The following is repeatedly reported in the /etc/VRTSvcs/log/wac_A.log on the primary cluster.
2024/02/06 12:20:18 VCS WARNING V-16-1-10519 IpmHandle::send peer closed
The following is repeatedly reported in the /etc/VRTSvcs/log/wac_A.log on the secondary (DR) cluster
VCS ERROR V-16-3-18491 Unable to connect to remote cluster xxxxx securely
2024/02/06 12:20:41 VCS INFO V-16-3-18306 Initiating connection to cluster prodclus at xxx.xxx.xx.xxx
Where xxxx refers to the remote cluster name and cluster ip address respectively. Normal switch activity will be successful up until the node crashes.
The remote cluster will be in an INIT state.
hastatus -sum
-- SYSTEM STATE
-- System State Frozen
A server101 RUNNING 0
A server102 RUNNING 0
-- GROUP STATE
-- Group System Probed AutoDisabled State
....
-- WAN HEARTBEAT STATE
-- Heartbeat To State
M Icmp drclus ALIVE
-- REMOTE CLUSTER STATE
-- Cluster State
N drclus INIT
...
P globalgroup drclus:drserver201 Y N OFFLINE
The following command may show the service group in a migrate state from node that crashed.
hagrp -display -all|grep -i migrateq
ClusterService MigrateQ localclus
globalgroup MigrateQ localclus Server101
globalgroup MigrateQ localclus Server101
The following command may show a non zero value for the service group.
hagrp -display -all|grep -i intentonline
globalgroup IntentOnline localclus 1
globalgroup IntentOnline localclus 1
The ClusterService WAC process has been configured securely:
ps -ef | grep wac
root 32467 1 12 09:16 ? 00:30:44 /opt/VRTSvcs/bin/wac -secure
Trust has not been (correctly configured) between the DR site to the node in question, due to which WAC is not able to enter a running state and will be stuck in an INIT state.
1. The immediate workaround is to flush the service group on both nodes and manually online the service group. i.e.
hagrp -flush globalgroup -sys server101
hagrp -flush globalgroup -sys server102
hagrp -online globalgroup -sys server102
2. The permanent solution is to either:
a.
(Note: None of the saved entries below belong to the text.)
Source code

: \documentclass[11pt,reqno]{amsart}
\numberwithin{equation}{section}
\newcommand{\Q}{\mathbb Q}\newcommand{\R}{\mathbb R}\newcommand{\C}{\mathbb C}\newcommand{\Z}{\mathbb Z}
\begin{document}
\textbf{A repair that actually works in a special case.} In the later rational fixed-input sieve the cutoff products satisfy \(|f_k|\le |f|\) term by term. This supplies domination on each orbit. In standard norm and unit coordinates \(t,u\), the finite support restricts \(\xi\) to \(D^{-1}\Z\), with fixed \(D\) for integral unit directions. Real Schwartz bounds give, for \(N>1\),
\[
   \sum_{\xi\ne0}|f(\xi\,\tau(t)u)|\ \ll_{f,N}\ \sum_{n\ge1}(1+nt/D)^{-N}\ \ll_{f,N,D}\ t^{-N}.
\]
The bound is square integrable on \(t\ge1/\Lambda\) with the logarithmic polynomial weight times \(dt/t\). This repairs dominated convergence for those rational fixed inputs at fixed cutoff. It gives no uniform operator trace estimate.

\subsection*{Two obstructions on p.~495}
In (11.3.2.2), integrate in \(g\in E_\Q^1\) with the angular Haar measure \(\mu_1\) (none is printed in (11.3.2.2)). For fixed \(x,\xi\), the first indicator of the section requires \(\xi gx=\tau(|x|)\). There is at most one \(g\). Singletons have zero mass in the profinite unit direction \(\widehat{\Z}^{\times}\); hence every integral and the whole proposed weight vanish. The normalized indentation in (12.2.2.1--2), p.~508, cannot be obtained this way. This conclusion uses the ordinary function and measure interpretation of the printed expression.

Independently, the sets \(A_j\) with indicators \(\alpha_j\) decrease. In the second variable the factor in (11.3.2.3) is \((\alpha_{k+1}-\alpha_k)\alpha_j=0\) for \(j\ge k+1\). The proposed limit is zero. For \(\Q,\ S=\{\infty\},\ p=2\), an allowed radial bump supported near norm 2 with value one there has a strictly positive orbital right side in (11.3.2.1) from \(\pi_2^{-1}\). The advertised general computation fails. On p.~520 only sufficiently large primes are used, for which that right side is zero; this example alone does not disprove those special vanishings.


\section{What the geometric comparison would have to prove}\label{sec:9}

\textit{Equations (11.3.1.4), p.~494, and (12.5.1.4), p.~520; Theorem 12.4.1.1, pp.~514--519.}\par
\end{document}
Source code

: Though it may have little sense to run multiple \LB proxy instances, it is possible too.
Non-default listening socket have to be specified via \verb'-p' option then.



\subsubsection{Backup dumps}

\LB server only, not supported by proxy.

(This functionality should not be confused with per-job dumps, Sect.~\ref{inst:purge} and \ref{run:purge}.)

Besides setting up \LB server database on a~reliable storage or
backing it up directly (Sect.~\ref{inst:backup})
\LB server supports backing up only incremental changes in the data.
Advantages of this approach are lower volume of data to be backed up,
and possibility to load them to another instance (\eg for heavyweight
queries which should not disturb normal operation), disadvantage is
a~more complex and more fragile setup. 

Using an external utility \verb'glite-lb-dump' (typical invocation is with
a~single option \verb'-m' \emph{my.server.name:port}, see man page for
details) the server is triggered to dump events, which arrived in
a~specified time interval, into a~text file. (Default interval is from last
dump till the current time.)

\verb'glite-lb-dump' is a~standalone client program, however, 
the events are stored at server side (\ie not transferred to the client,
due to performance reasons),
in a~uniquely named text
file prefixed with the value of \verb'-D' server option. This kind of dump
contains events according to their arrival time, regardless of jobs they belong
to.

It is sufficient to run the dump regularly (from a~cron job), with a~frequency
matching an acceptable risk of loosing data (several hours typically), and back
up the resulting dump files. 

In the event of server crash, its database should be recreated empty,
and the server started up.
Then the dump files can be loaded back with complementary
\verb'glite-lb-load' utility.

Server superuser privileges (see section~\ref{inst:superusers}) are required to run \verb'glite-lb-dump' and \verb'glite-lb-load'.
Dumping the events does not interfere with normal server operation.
Modify the WAC start and monitor processes to run in insecure mode.
haconf -makerw
hares -modify wac StartProgram "/opt/VRTSvcs/bin/wacstart"
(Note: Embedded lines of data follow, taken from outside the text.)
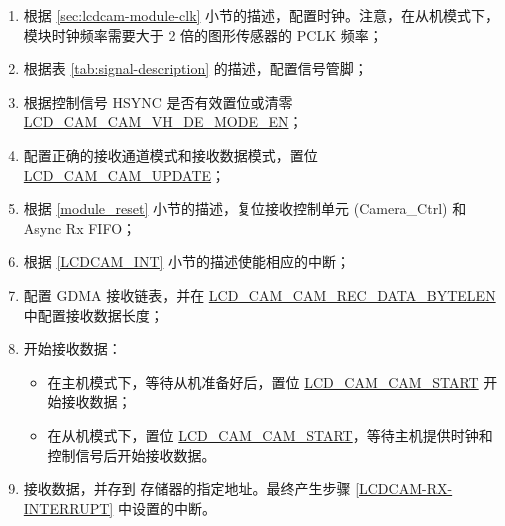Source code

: \documentclass[main\_\_CN.tex]{subfiles}
\begin{document}
\begin{enumerate}
    \item 根据 \ref{sec:lcdcam-module-clk} 小节的描述，配置时钟。注意，在从机模式下，模块时钟频率需要大于 2 倍的图形传感器的 PCLK 频率；

    \item 根据表 \ref{tab:signal-description} 的描述，配置信号管脚；

    \item 根据控制信号 HSYNC 是否有效置位或清零 \hyperref[fielddesc:LCDCAMCAMVHDEMODEEN]{LCD\_CAM\_CAM\_VH\_DE\_MODE\_EN}；
    \item 配置正确的接收通道模式和接收数据模式，置位 \hyperref[fielddesc:LCDCAMCAMUPDATE]{LCD\_CAM\_CAM\_UPDATE}；

    \item 根据 \ref{module_reset} 小节的描述，复位接收控制单元 (Camera\_Ctrl) 和 Async Rx FIFO；
    \item 根据 \ref{LCDCAM_INT} 小节的描述使能相应的中断；\label{LCDCAM-RX-INTERRUPT}

    \item 配置 GDMA 接收链表，并在 \hyperref[fielddesc:LCDCAMCAMRECDATABYTELEN]{LCD\_CAM\_CAM\_REC\_DATA\_BYTELEN} 中配置接收数据长度；

    \item 开始接收数据：
    \begin{itemize}
        \item 在主机模式下，等待从机准备好后，置位 \hyperref[fielddesc:LCDCAMCAMSTART]{LCD\_CAM\_CAM\_START} 开始接收数据；
        \item 在从机模式下，置位 \hyperref[fielddesc:LCDCAMCAMSTART]{LCD\_CAM\_CAM\_START}，等待主机提供时钟和控制信号后开始接收数据。
    \end{itemize}
    \item 接收数据，并存到 \chipname{}  存储器的指定地址。最终产生步骤 \ref{LCDCAM-RX-INTERRUPT} 中设置的中断。
\end{enumerate}
\end{document}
hares -modify wac MonitorProcesses "/opt/VRTSvcs/bin/wac"
haconf -dump -makerw
b. Establish trust between the problem node and the DR cluster. The following must be run on the node where the service group will not online, and on all nodes at the DR site.
export EAT_DATA_DIR=/var/VRTSvcs/vcsauth/data/WAC
/opt/VRTSvcs/bin/vcsat setuptrust –b xxx.xxx.xx.xxx:14149 –s high
Where xxx.xxx.xx.xxx is an IP address on the remote node.
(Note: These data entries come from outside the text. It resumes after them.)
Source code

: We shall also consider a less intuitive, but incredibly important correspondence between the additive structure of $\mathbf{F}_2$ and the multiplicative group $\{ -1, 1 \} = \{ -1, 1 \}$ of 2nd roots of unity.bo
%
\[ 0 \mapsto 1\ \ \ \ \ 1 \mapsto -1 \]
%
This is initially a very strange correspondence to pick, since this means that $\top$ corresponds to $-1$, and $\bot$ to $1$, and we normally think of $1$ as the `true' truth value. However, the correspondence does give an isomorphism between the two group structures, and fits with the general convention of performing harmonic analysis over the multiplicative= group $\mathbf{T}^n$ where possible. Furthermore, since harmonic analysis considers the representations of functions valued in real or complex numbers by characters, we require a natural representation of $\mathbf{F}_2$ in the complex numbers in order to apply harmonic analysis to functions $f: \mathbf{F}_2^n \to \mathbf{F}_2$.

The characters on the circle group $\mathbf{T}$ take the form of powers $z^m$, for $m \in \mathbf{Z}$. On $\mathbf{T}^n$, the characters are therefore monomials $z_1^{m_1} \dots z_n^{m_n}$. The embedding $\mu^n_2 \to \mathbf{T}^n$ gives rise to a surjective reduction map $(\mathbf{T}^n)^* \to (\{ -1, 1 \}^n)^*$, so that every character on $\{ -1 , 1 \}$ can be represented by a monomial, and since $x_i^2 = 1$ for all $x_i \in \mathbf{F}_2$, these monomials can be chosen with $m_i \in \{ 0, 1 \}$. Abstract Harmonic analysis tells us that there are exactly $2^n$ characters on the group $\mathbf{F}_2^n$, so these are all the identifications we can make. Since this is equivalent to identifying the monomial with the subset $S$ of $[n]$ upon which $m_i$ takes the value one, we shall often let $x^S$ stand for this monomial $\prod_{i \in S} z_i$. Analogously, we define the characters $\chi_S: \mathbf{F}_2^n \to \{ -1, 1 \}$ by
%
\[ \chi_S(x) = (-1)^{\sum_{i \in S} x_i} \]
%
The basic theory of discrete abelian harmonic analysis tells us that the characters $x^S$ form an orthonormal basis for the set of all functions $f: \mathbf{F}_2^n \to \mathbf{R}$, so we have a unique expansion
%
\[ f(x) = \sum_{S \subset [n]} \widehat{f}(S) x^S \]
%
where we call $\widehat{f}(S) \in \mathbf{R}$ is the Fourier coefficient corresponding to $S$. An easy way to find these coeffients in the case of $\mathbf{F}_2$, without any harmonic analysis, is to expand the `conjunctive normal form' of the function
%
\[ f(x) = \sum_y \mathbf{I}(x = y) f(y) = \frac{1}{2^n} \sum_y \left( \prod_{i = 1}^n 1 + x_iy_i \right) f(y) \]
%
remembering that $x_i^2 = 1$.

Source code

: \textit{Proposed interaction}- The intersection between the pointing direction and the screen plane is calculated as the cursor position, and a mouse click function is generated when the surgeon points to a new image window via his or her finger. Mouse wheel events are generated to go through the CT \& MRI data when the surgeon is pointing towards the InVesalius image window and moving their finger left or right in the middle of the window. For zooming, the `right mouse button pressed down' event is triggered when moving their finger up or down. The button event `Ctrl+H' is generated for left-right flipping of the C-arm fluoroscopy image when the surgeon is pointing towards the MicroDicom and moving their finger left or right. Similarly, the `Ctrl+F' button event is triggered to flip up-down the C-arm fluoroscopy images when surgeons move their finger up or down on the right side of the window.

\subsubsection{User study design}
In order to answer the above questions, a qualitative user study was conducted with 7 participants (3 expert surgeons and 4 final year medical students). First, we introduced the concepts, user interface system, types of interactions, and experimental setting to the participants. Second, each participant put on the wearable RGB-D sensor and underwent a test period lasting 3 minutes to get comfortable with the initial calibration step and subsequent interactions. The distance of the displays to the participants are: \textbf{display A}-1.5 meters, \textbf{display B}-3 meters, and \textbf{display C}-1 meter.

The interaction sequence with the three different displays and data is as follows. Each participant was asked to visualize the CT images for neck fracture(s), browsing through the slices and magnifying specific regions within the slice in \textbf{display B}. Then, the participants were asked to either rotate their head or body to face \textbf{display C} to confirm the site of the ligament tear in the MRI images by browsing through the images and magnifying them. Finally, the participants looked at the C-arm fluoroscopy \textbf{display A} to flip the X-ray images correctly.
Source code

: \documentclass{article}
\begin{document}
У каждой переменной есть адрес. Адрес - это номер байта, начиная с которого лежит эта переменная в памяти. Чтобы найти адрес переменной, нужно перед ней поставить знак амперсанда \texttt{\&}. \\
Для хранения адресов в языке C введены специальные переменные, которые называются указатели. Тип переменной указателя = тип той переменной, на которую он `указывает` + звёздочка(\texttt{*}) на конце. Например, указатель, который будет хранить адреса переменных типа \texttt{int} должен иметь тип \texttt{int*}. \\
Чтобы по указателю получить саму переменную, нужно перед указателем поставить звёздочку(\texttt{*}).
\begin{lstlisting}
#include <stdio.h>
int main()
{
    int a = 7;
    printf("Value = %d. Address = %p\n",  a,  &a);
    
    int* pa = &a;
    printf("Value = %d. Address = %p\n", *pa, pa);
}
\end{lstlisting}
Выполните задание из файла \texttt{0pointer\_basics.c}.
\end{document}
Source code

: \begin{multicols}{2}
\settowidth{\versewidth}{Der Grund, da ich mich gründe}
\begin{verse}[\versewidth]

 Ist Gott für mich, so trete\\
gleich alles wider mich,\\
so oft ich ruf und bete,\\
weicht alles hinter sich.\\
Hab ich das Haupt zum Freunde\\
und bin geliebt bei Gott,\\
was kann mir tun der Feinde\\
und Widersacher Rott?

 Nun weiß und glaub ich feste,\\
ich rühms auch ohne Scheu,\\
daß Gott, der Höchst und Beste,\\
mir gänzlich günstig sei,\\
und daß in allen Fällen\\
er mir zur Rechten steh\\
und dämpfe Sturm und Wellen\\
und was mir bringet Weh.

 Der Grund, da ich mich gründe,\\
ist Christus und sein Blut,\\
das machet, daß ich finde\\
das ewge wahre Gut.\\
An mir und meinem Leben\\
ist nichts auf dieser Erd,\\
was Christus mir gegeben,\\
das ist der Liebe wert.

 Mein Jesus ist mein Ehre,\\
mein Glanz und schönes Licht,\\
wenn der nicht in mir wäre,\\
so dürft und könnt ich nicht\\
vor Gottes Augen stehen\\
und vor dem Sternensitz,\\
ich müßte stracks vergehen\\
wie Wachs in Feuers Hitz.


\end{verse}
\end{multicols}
Example assuming the following:
server102 is the node where the service group does not come online and has an IP address of 192.168.10.102.
DRserver201 is a node on the DR site with an IP address of 192.168.10.201.
DRServer202 is the second node on the DR site with an ip address of 192.168.10.202.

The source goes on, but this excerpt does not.